Japanese aviation museum in Chikuzen, Fukuoka

The Tachiarai Peace Memorial Museum (筑前町立 大刀洗平和記念館, Chikuzen chōritsu tachiarai heiwakinenkan) is a historical museum located in the town of Chikuzen, Fukuoka, Japan.

==Overview==
The Imperial Japanese Army Air Service operated the Tachiarai Army Airfield, which was completed in October 1919. The area between the towns of Chikuzen and Tachiarai ¥ was chosen because it would serve as a relay point for air groups heading for mainland China, and because it was far from the coast and would not be affected by naval gunfire from enemy fleets. The airfield was also used for commercial aircraft from 1929 to 1936. From around 1937, the number of military facilities attached to the airfield increased, and Tachiarai Army Flight School became one of main bases for Army pilot training. In the final stages of World War II, it played a part in the defense of the homeland, including the training of kamikaze pilots, but suffered damage from air raids by the American military. After the end of the war, it was abandoned and the site was converted into farmland and part became the site of the Kirin Beer Fukuoka factory. In 1987, a local businessman purchased a renovated the old station building of Amagi Railway's Tachiarai Station on constructed museum. The prize exhibit was a Nakajima Ki-27 aircraft which had been recovered from Hakata Bay.

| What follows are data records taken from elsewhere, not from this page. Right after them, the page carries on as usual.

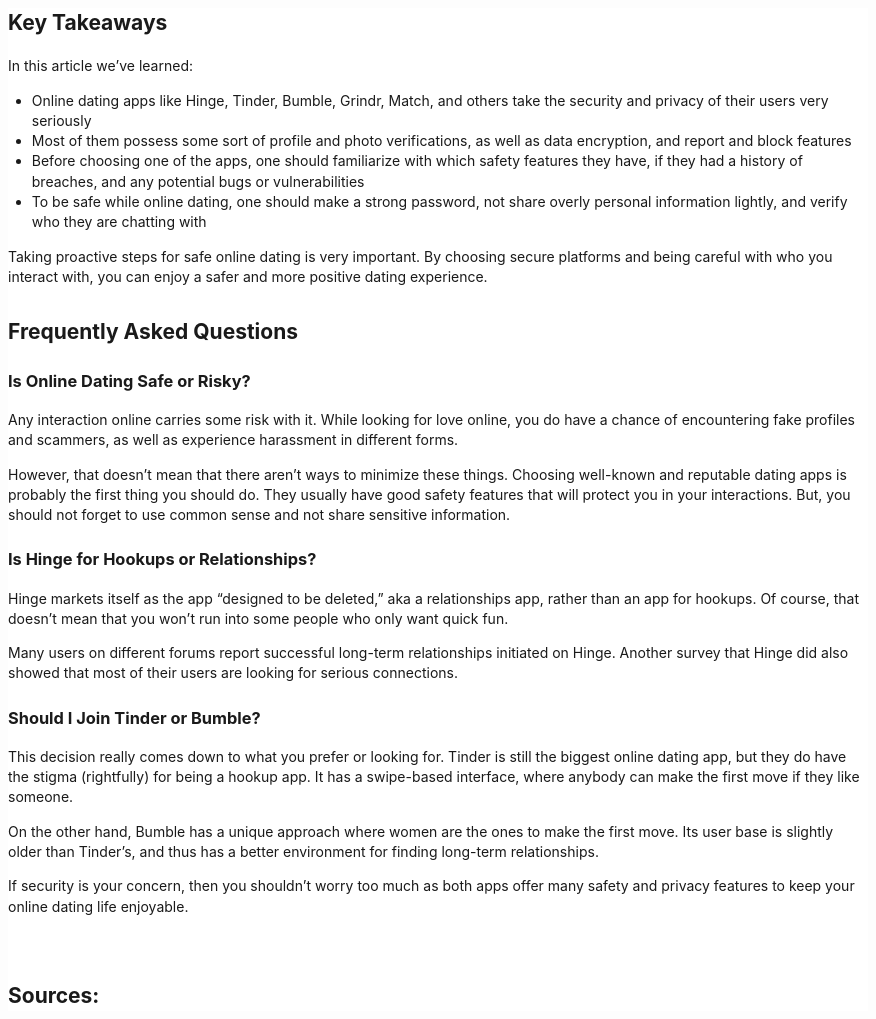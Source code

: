 ## **Key Takeaways**

In this article we’ve learned:

* Online dating apps like Hinge, Tinder, Bumble, Grindr, Match, and others take the security and privacy of their users very seriously
* Most of them possess some sort of profile and photo verifications, as well as data encryption, and report and block features
* Before choosing one of the apps, one should familiarize with which safety features they have, if they had a history of breaches, and any potential bugs or vulnerabilities
* To be safe while online dating, one should make a strong password, not share overly personal information lightly, and verify who they are chatting with

Taking proactive steps for safe online dating is very important. By choosing secure platforms and being careful with who you interact with, you can enjoy a safer and more positive dating experience.

## **Frequently Asked Questions**

### **Is Online Dating Safe or Risky?**

Any interaction online carries some risk with it. While looking for love online, you do have a chance of encountering fake profiles and scammers, as well as experience harassment in different forms.

However, that doesn’t mean that there aren’t ways to minimize these things. Choosing well-known and reputable dating apps is probably the first thing you should do. They usually have good safety features that will protect you in your interactions. But, you should not forget to use common sense and not share sensitive information.

### **Is Hinge for Hookups or Relationships?**

Hinge markets itself as the app “designed to be deleted,” aka a relationships app, rather than an app for hookups. Of course, that doesn’t mean that you won’t run into some people who only want quick fun.

Many users on different forums report successful long-term relationships initiated on Hinge. Another survey that Hinge did also showed that most of their users are looking for serious connections.

### **Should I Join Tinder or Bumble?**

This decision really comes down to what you prefer or looking for. Tinder is still the biggest online dating app, but they do have the stigma (rightfully) for being a hookup app. It has a swipe-based interface, where anybody can make the first move if they like someone.

On the other hand, Bumble has a unique approach where women are the ones to make the first move. Its user base is slightly older than Tinder’s, and thus has a better environment for finding long-term relationships.

If security is your concern, then you shouldn’t worry too much as both apps offer many safety and privacy features to keep your online dating life enjoyable.

&nbsp;

## **Sources:**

The municipality purchased the museum and relocated it on the opposite side of Japan National Route 500 in front of the old building in 2008 and reopened it in 2009 as the Chikuzen Town Tachiarai Peace Memorial Museum. The new structure was designed to resemble an aircraft hangar, and now houses both the Nakajima Ki-27 and a Mitsubishi A6M Zero donated by the Fukuoka Aerospace Association, a group of airplane enthusiasts. The museum also displays approximately 1800 items from the war, including materials from the Tachiarai Air Raid in March 1945.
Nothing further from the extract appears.